- _Your goal_
Write each line again exactly as it is, from the opening line of the records below through the one containing "Return variables |", and add nothing.

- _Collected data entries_
-=-=-=-=-

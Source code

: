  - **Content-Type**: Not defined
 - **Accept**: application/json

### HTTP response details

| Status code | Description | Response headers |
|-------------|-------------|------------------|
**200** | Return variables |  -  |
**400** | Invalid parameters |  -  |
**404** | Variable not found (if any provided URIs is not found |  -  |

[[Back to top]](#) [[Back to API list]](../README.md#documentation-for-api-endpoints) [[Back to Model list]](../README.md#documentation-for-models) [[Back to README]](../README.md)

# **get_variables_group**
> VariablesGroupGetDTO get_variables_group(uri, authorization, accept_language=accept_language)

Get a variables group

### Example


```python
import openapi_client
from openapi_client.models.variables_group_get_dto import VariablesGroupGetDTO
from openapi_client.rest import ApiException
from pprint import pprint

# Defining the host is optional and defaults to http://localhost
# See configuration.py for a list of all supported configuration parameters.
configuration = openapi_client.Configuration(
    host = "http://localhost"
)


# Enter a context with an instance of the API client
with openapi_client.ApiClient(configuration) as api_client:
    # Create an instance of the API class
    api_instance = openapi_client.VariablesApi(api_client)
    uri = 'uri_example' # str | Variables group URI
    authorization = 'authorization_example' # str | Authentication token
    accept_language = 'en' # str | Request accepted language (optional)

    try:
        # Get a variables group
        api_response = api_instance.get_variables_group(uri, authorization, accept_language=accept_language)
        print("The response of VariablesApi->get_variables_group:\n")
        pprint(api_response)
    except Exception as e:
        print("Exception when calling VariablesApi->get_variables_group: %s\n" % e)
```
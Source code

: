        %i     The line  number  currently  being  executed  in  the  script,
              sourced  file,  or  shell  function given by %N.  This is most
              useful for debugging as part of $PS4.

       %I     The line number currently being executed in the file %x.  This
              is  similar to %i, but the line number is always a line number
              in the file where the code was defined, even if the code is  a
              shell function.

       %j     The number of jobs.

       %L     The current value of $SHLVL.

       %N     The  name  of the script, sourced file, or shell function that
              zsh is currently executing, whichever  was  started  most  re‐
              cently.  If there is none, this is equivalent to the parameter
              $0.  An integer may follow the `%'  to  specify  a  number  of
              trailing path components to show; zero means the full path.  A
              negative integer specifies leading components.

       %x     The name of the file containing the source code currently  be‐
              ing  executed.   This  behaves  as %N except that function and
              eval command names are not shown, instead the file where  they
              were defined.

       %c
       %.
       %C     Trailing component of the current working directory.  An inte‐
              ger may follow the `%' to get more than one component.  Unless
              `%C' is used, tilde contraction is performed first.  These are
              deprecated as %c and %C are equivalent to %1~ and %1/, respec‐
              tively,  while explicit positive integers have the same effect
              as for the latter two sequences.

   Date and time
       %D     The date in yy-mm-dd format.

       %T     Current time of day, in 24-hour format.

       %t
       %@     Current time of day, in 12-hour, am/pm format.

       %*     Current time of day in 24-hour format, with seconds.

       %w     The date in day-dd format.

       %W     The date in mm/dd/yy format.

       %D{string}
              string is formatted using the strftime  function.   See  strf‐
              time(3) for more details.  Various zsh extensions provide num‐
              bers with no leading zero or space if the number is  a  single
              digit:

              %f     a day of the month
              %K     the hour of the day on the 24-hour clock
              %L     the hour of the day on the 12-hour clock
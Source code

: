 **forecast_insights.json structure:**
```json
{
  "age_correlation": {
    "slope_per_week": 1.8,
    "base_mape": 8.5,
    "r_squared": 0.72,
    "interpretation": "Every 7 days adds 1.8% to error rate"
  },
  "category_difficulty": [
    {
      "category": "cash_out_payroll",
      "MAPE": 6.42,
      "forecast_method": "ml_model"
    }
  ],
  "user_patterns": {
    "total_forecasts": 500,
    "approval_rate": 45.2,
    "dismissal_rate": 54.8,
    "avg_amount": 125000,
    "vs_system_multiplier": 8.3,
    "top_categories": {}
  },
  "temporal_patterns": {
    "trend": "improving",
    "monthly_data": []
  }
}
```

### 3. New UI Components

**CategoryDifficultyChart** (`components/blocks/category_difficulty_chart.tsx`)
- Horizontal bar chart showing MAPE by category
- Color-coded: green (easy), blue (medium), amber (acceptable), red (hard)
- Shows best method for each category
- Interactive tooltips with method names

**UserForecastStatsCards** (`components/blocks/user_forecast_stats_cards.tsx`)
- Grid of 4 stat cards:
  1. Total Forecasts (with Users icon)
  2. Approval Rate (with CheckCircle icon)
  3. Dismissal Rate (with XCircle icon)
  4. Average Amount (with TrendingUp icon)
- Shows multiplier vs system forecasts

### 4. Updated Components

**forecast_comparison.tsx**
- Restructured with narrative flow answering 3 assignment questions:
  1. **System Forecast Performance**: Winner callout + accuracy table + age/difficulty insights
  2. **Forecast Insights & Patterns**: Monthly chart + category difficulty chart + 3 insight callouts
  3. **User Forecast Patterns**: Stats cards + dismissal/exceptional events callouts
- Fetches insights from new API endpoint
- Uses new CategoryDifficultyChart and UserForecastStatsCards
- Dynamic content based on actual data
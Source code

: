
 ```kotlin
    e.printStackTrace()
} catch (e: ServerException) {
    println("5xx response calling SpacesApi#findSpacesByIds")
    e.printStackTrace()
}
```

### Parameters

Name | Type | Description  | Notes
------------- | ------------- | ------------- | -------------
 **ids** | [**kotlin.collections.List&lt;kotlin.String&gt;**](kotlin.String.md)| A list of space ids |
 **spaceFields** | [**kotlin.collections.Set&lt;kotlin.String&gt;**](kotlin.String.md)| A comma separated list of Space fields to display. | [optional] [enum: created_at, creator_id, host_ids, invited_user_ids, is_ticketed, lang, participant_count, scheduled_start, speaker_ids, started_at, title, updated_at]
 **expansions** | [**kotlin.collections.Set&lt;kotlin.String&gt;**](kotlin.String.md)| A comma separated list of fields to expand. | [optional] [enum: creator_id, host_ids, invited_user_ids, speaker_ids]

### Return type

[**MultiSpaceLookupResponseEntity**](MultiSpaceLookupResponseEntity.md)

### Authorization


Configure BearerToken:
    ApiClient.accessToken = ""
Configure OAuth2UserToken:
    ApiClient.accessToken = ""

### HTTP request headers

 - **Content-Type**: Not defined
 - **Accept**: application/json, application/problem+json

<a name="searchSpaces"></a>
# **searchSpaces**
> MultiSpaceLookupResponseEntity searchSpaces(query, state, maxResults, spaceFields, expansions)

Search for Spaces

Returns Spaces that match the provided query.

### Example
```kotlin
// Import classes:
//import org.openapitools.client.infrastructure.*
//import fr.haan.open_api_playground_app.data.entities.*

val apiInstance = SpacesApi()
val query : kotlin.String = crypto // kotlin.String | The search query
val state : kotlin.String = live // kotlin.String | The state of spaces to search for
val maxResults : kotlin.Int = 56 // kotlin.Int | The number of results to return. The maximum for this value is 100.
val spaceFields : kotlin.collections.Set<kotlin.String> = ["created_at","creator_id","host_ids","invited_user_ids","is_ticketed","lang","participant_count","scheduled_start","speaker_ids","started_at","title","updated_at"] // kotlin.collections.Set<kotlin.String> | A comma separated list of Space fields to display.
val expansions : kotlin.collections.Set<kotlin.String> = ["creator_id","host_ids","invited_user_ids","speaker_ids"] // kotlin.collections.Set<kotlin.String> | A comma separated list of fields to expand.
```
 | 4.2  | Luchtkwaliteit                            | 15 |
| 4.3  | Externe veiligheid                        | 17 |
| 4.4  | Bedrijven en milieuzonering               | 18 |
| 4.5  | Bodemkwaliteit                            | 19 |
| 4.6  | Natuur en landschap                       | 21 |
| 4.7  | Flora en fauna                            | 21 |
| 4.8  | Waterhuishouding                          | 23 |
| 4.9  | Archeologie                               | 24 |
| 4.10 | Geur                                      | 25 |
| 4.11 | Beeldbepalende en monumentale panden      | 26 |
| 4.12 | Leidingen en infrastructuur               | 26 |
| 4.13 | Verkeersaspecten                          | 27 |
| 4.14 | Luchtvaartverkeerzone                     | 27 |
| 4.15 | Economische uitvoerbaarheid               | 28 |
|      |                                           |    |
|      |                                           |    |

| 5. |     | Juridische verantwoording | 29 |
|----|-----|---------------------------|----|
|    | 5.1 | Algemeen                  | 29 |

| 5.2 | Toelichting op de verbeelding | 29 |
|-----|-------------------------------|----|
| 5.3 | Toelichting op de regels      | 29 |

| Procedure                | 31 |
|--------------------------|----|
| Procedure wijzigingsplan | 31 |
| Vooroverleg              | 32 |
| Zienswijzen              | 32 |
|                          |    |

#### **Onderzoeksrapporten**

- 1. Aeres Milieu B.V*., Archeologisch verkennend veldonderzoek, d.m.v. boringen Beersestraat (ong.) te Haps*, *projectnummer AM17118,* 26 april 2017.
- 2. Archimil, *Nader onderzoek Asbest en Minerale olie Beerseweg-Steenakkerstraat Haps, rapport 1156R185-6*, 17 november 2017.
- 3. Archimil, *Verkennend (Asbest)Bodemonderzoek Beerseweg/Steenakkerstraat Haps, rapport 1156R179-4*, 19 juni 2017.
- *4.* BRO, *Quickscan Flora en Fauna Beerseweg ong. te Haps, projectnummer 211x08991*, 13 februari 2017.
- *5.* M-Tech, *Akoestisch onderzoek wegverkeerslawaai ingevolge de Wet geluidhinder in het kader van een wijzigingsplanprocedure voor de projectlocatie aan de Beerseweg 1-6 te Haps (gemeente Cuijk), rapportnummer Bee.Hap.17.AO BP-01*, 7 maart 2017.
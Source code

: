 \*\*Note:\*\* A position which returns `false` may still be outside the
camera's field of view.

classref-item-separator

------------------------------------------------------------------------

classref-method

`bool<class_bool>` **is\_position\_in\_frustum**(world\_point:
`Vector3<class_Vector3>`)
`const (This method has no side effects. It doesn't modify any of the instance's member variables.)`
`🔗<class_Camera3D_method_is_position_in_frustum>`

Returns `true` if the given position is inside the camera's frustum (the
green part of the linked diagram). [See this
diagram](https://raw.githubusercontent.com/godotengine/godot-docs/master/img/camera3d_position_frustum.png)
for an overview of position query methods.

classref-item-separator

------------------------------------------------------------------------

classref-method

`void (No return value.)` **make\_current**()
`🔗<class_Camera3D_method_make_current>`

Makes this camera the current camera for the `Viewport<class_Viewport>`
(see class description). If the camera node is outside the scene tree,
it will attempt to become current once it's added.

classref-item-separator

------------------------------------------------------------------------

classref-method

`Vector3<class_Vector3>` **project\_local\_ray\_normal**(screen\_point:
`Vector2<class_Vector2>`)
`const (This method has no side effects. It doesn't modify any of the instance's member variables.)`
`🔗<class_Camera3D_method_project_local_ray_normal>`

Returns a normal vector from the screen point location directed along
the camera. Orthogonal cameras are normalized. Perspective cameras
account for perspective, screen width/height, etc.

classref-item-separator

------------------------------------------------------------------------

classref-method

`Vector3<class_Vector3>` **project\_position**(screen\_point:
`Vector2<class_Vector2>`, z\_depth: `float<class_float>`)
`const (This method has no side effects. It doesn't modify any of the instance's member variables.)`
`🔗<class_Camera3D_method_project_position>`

-=-=-=-=-

- _Exercise answer_
Source code

:  - **Content-Type**: Not defined
 - **Accept**: application/json

### HTTP response details

| Status code | Description | Response headers |
|-------------|-------------|------------------|
**200** | Return variables |  -  |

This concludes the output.